Goodhart’s Law in Practice: Why Metrics Must Evolve

Goodhart’s Law is often summarized as: when a measure becomes a target, it ceases to be a good measure.

This observation appears across economics, education, and public policy. The underlying mechanism is reactivity. Once a metric is used to guide behavior inside an adaptive system—especially one with incentives or penalties—the system evolves in response to the measurement itself. Over time, the relationship between the metric and the underlying goal weakens.

The practical implication is not that KPIs are flawed. It is that they are inherently temporal.

In AI-driven organizations, this dynamic becomes harder to manage. Metrics increasingly influence not just reporting, but system design, incentives, and execution velocity. To understand how Goodhart’s Law shows up in practice, it helps to examine how metrics operate inside systems, how people adapt to them over time, and why AI accelerates the gap between what we measure and what we actually want.

Metrics as living components of a system

Some metrics are intentionally static. Guardrails, baselines, and safety thresholds exist to constrain behavior, not to optimize it. Their value comes from stability.
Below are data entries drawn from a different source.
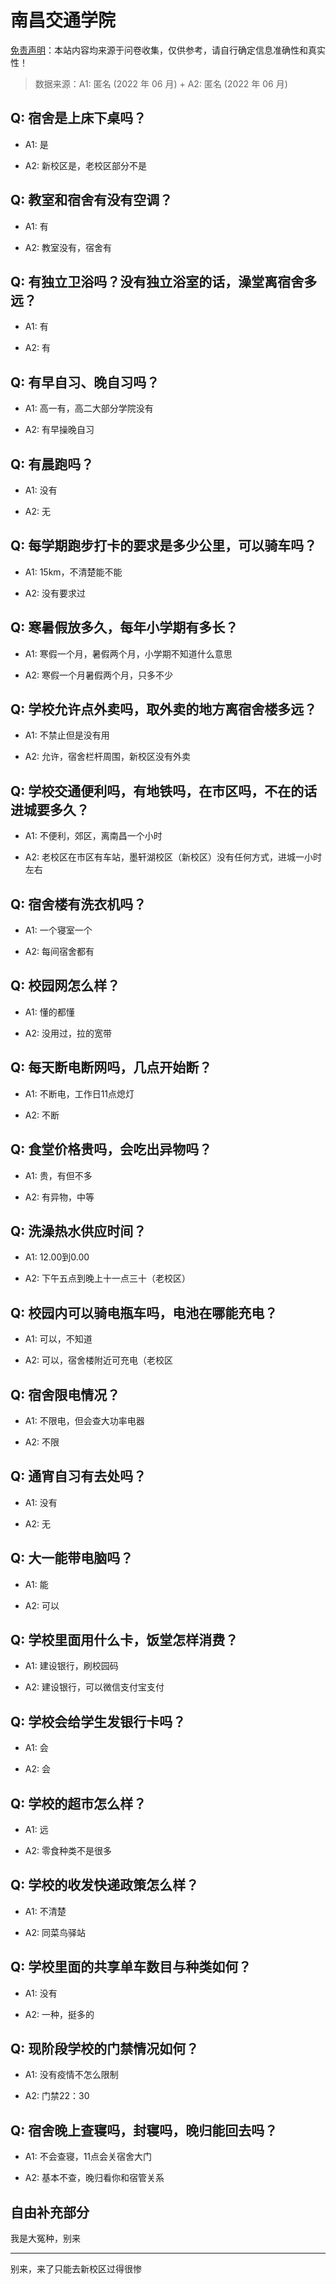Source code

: # 南昌交通学院

[免责声明](https://colleges.chat/#_3)：本站内容均来源于问卷收集，仅供参考，请自行确定信息准确性和真实性！

> 数据来源：A1: 匿名 (2022 年 06 月) + A2: 匿名 (2022 年 06 月)

## Q: 宿舍是上床下桌吗？

- A1: 是

- A2: 新校区是，老校区部分不是

## Q: 教室和宿舍有没有空调？

- A1: 有

- A2: 教室没有，宿舍有

## Q: 有独立卫浴吗？没有独立浴室的话，澡堂离宿舍多远？

- A1: 有

- A2: 有

## Q: 有早自习、晚自习吗？

- A1: 高一有，高二大部分学院没有

- A2: 有早操晚自习

## Q: 有晨跑吗？

- A1: 没有

- A2: 无

## Q: 每学期跑步打卡的要求是多少公里，可以骑车吗？

- A1: 15km，不清楚能不能

- A2: 没有要求过

## Q: 寒暑假放多久，每年小学期有多长？

- A1: 寒假一个月，暑假两个月，小学期不知道什么意思

- A2: 寒假一个月暑假两个月，只多不少

## Q: 学校允许点外卖吗，取外卖的地方离宿舍楼多远？

- A1: 不禁止但是没有用

- A2: 允许，宿舍栏杆周围，新校区没有外卖

## Q: 学校交通便利吗，有地铁吗，在市区吗，不在的话进城要多久？

- A1: 不便利，郊区，离南昌一个小时

- A2: 老校区在市区有车站，墨轩湖校区（新校区）没有任何方式，进城一小时左右

## Q: 宿舍楼有洗衣机吗？

- A1: 一个寝室一个

- A2: 每间宿舍都有

## Q: 校园网怎么样？

- A1: 懂的都懂

- A2: 没用过，拉的宽带

## Q: 每天断电断网吗，几点开始断？

- A1: 不断电，工作日11点熄灯

- A2: 不断

## Q: 食堂价格贵吗，会吃出异物吗？

- A1: 贵，有但不多

- A2: 有异物，中等

## Q: 洗澡热水供应时间？

- A1: 12.00到0.00

- A2: 下午五点到晚上十一点三十（老校区）

## Q: 校园内可以骑电瓶车吗，电池在哪能充电？

- A1: 可以，不知道

- A2: 可以，宿舍楼附近可充电（老校区

## Q: 宿舍限电情况？

- A1: 不限电，但会查大功率电器

- A2: 不限

## Q: 通宵自习有去处吗？

- A1: 没有

- A2: 无

## Q: 大一能带电脑吗？

- A1: 能

- A2: 可以

## Q: 学校里面用什么卡，饭堂怎样消费？

- A1: 建设银行，刷校园码

- A2: 建设银行，可以微信支付宝支付

## Q: 学校会给学生发银行卡吗？

- A1: 会

- A2: 会

## Q: 学校的超市怎么样？

- A1: 远

- A2: 零食种类不是很多

## Q: 学校的收发快递政策怎么样？

- A1: 不清楚

- A2: 同菜鸟驿站

## Q: 学校里面的共享单车数目与种类如何？

- A1: 没有

- A2: 一种，挺多的

## Q: 现阶段学校的门禁情况如何？

- A1: 没有疫情不怎么限制

- A2: 门禁22：30

## Q: 宿舍晚上查寝吗，封寝吗，晚归能回去吗？

- A1: 不会查寝，11点会关宿舍大门

- A2: 基本不查，晚归看你和宿管关系

## 自由补充部分

我是大冤种，别来

***

别来，来了只能去新校区过得很惨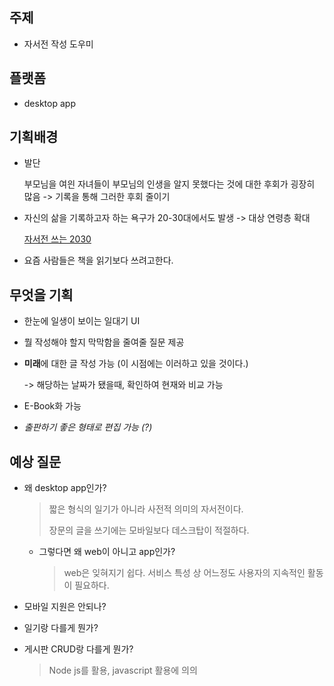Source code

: ## 주제 

- 자서전 작성 도우미

## 플랫폼

- desktop app

## 기획배경

- 발단

  부모님을 여읜 자녀들이 부모님의 인생을 알지 못했다는 것에 대한 후회가 굉장히 많음 -> 기록을 통해 그러한 후회 줄이기

- 자신의 삶을 기록하고자 하는 욕구가 20-30대에서도 발생 -> 대상 연령층 확대

  [자서전 쓰는 2030](https://www.donga.com/news/Culture/article/all/20200121/99333328/1)

- 요즘 사람들은 책을 읽기보다 쓰려고한다.

## 무엇을 기획

- 한눈에 일생이 보이는 일대기 UI

- 뭘 작성해야 할지 막막함을 줄여줄 질문 제공

- **미래**에 대한 글 작성 가능 (이 시점에는 이러하고 있을 것이다.) 

  -> 해당하는 날짜가 됐을때, 확인하여 현재와 비교 가능

- E-Book화 가능

- *출판하기 좋은 형태로 편집 가능 (?)*

## 예상 질문

- 왜 desktop app인가? 

  > 짧은 형식의 일기가 아니라 사전적 의미의 자서전이다.
  >
  > 장문의 글을 쓰기에는 모바일보다 데스크탑이 적절하다.

  - 그렇다면 왜 web이 아니고 app인가?

    > web은 잊혀지기 쉽다. 서비스 특성 상 어느정도 사용자의 지속적인 활동이 필요하다.

- 모바일 지원은 안되나?

- 일기랑 다를게 뭔가?

- 게시판 CRUD랑 다를게 뭔가?

  > Node js를 활용, javascript 활용에 의의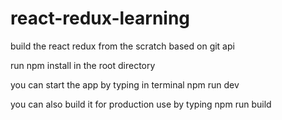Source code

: # react-redux-learning
build the react redux from the scratch based on git api

run npm install in the root directory

you can start the app by typing in terminal npm run dev

you can also build it for production use by typing npm run build

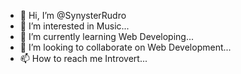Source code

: - 👋 Hi, I’m @SynysterRudro
- 👀 I’m interested in Music...
- 🌱 I’m currently learning Web Developing...
- 💞️ I’m looking to collaborate on Web Development...
- 📫 How to reach me Introvert...

<!---
SynysterRudro/SynysterRudro is a ✨ special ✨ repository because its `README.md` (this file) appears on your GitHub profile.
You can click the Preview link to take a look at your changes.
--->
Others—particularly those tied to performance or efficiency—function as control inputs. They shape behavior, not just observe it.

An example is a tech support organization measured primarily on case closure rates. Early on, the metric drives focus and throughput. Over time, behavior adapts: tickets are reclassified, resolution is optimized for speed rather than outcome, and complex issues are prematurely closed or deflected. The metric continues to improve, while customer experience and brand degrade, possibly forcing an expensive course correction.

The KPI improves, but its ability to represent value declines. To just call this a bad KPI is missing the point. This is not misuse. It is the expected outcome of applying pressure inside an adaptive system.

Systems fail fast. People fail quietly.

System-oriented KPIs tend to surface misalignment quickly. Latency targets, availability SLAs, or cost constraints shape architectural decisions, and their second-order effects often appear early in production. Feedback is direct.

People-oriented KPIs operate on a longer arc.

Sprint velocity is a familiar case. When used as a performance signal, teams adapt: work is decomposed differently, estimates shift, complex tasks are deferred. Delivery appears faster. But the costs—production instability, rework, erosion of trust—arrive later and are rarely traced back to the original incentive. This particular use case existed before coding agents, but has been made obvious given acceleration of sorts by AI.

When failures surface, analysis defaults to focusing on execution details. Analysis that revisits the metrics that shaped behavior is relatively rare.

Measurement Coupled with Active Judgment

Most organizations understand that both KPI-dominant decision-making and narrative-driven dismissal of KPIs are problematic. A balanced perspective that allows for structured judgment opportunities is recommended. When and how KPI judgment is done is an organization-specific art form.

One of many possibilities is to habituate judgment during failures, or during periodic reviews. Revisiting a KPI is not a loss of rigor. It is how rigor is sustained over time. And the transformative nature of AI has made a deeper understanding of KPI lifecycle urgent.

Why AI accelerates the problem

These dynamics predate AI. With AI, the split of work between humans and AI, responsibility in AI-assisted work, and human adaptation to AI systems are dominant forces that continually reshape the definition of ‘performance improvement’.

AI initiatives often rely on productivity proxies—throughput, cycle time, artifacts produced—because they are measurable and locally useful. What organizations ultimately want is cost reduction that compounds into growth, or a new growth lever. The gap between what is measured and what is desired can widen with AI.

Incentives to adopt AI can temporarily improve surface metrics while masking deeper misalignment. Systems may be more efficient, or appear to be more efficient, in the short run. Real, sustainable value creation remains unchanged. This is missed opportunity in the application of AI.

Thinking through the path of contribution of operational KPIs to strategic KPIs, being agile as AI reshapes work is key.

The Takeaway

KPIs have always been living artifacts of the systems they govern.

Goodhart’s Law reminds us that once metrics shape behavior, they must evolve alongside it. In AI-enabled organizations, the cost of forgetting this rises sharply. The responsibility is not just to design KPIs, but to continuously re-anchor them—across people, systems, and outcomes—before optimization outruns intent.